REQUIRED ACTION:
Please transcribe all of the entries exactly, leaving out any images.

INPUT DATA:
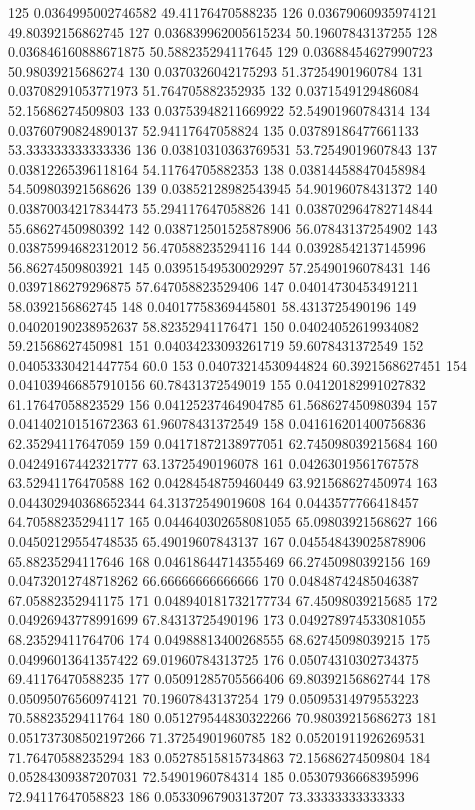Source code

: {125 0.0364995002746582 49.41176470588235
126 0.03679060935974121 49.80392156862745
127 0.036839962005615234 50.19607843137255
128 0.036846160888671875 50.588235294117645
129 0.03688454627990723 50.98039215686274
130 0.0370326042175293 51.37254901960784
131 0.03708291053771973 51.764705882352935
132 0.0371549129486084 52.15686274509803
133 0.03753948211669922 52.54901960784314
134 0.03760790824890137 52.94117647058824
135 0.03789186477661133 53.333333333333336
136 0.03810310363769531 53.72549019607843
137 0.03812265396118164 54.11764705882353
138 0.038144588470458984 54.509803921568626
139 0.03852128982543945 54.90196078431372
140 0.03870034217834473 55.294117647058826
141 0.038702964782714844 55.68627450980392
142 0.038712501525878906 56.07843137254902
143 0.03875994682312012 56.470588235294116
144 0.03928542137145996 56.86274509803921
145 0.03951549530029297 57.25490196078431
146 0.0397186279296875 57.647058823529406
147 0.04014730453491211 58.0392156862745
148 0.04017758369445801 58.4313725490196
149 0.04020190238952637 58.82352941176471
150 0.04024052619934082 59.21568627450981
151 0.04034233093261719 59.6078431372549
152 0.04053330421447754 60.0
153 0.04073214530944824 60.3921568627451
154 0.041039466857910156 60.78431372549019
155 0.04120182991027832 61.17647058823529
156 0.04125237464904785 61.568627450980394
157 0.04140210151672363 61.96078431372549
158 0.041616201400756836 62.35294117647059
159 0.04171872138977051 62.745098039215684
160 0.04249167442321777 63.13725490196078
161 0.04263019561767578 63.52941176470588
162 0.04284548759460449 63.921568627450974
163 0.044302940368652344 64.31372549019608
164 0.0443577766418457 64.70588235294117
165 0.044640302658081055 65.09803921568627
166 0.04502129554748535 65.49019607843137
167 0.045548439025878906 65.88235294117646
168 0.04618644714355469 66.27450980392156
169 0.04732012748718262 66.66666666666666
170 0.04848742485046387 67.05882352941175
171 0.048940181732177734 67.45098039215685
172 0.04926943778991699 67.84313725490196
173 0.049278974533081055 68.23529411764706
174 0.04988813400268555 68.62745098039215
175 0.04996013641357422 69.01960784313725
176 0.05074310302734375 69.41176470588235
177 0.05091285705566406 69.80392156862744
178 0.05095076560974121 70.19607843137254
179 0.05095314979553223 70.58823529411764
180 0.051279544830322266 70.98039215686273
181 0.051737308502197266 71.37254901960785
182 0.05201911926269531 71.76470588235294
183 0.05278515815734863 72.15686274509804
184 0.05284309387207031 72.54901960784314
185 0.05307936668395996 72.94117647058823
186 0.05330967903137207 73.33333333333333
}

REPLY:
Source code

: {125 0.0364995002746582 49.41176470588235
126 0.03679060935974121 49.80392156862745
127 0.036839962005615234 50.19607843137255
128 0.036846160888671875 50.588235294117645
129 0.03688454627990723 50.98039215686274
130 0.0370326042175293 51.37254901960784
131 0.03708291053771973 51.764705882352935
132 0.0371549129486084 52.15686274509803
133 0.03753948211669922 52.54901960784314
134 0.03760790824890137 52.94117647058824
135 0.03789186477661133 53.333333333333336
136 0.03810310363769531 53.72549019607843
137 0.03812265396118164 54.11764705882353
138 0.038144588470458984 54.509803921568626
139 0.03852128982543945 54.90196078431372
140 0.03870034217834473 55.294117647058826
141 0.038702964782714844 55.68627450980392
142 0.038712501525878906 56.07843137254902
143 0.03875994682312012 56.470588235294116
144 0.03928542137145996 56.86274509803921
145 0.03951549530029297 57.25490196078431
146 0.0397186279296875 57.647058823529406
147 0.04014730453491211 58.0392156862745
148 0.04017758369445801 58.4313725490196
149 0.04020190238952637 58.82352941176471
150 0.04024052619934082 59.21568627450981
151 0.04034233093261719 59.6078431372549
152 0.04053330421447754 60.0
153 0.04073214530944824 60.3921568627451
154 0.041039466857910156 60.78431372549019
155 0.04120182991027832 61.17647058823529
156 0.04125237464904785 61.568627450980394
157 0.04140210151672363 61.96078431372549
158 0.041616201400756836 62.35294117647059
159 0.04171872138977051 62.745098039215684
160 0.04249167442321777 63.13725490196078
161 0.04263019561767578 63.52941176470588
162 0.04284548759460449 63.921568627450974
163 0.044302940368652344 64.31372549019608
164 0.0443577766418457 64.70588235294117
165 0.044640302658081055 65.09803921568627
166 0.04502129554748535 65.49019607843137
167 0.045548439025878906 65.88235294117646
168 0.04618644714355469 66.27450980392156
169 0.04732012748718262 66.66666666666666
170 0.04848742485046387 67.05882352941175
171 0.048940181732177734 67.45098039215685
172 0.04926943778991699 67.84313725490196
173 0.049278974533081055 68.23529411764706
174 0.04988813400268555 68.62745098039215
175 0.04996013641357422 69.01960784313725
176 0.05074310302734375 69.41176470588235
177 0.05091285705566406 69.80392156862744
178 0.05095076560974121 70.19607843137254
179 0.05095314979553223 70.58823529411764
180 0.051279544830322266 70.98039215686273
181 0.051737308502197266 71.37254901960785
182 0.05201911926269531 71.76470588235294
183 0.05278515815734863 72.15686274509804
184 0.05284309387207031 72.54901960784314
185 0.05307936668395996 72.94117647058823
186 0.05330967903137207 73.33333333333333
}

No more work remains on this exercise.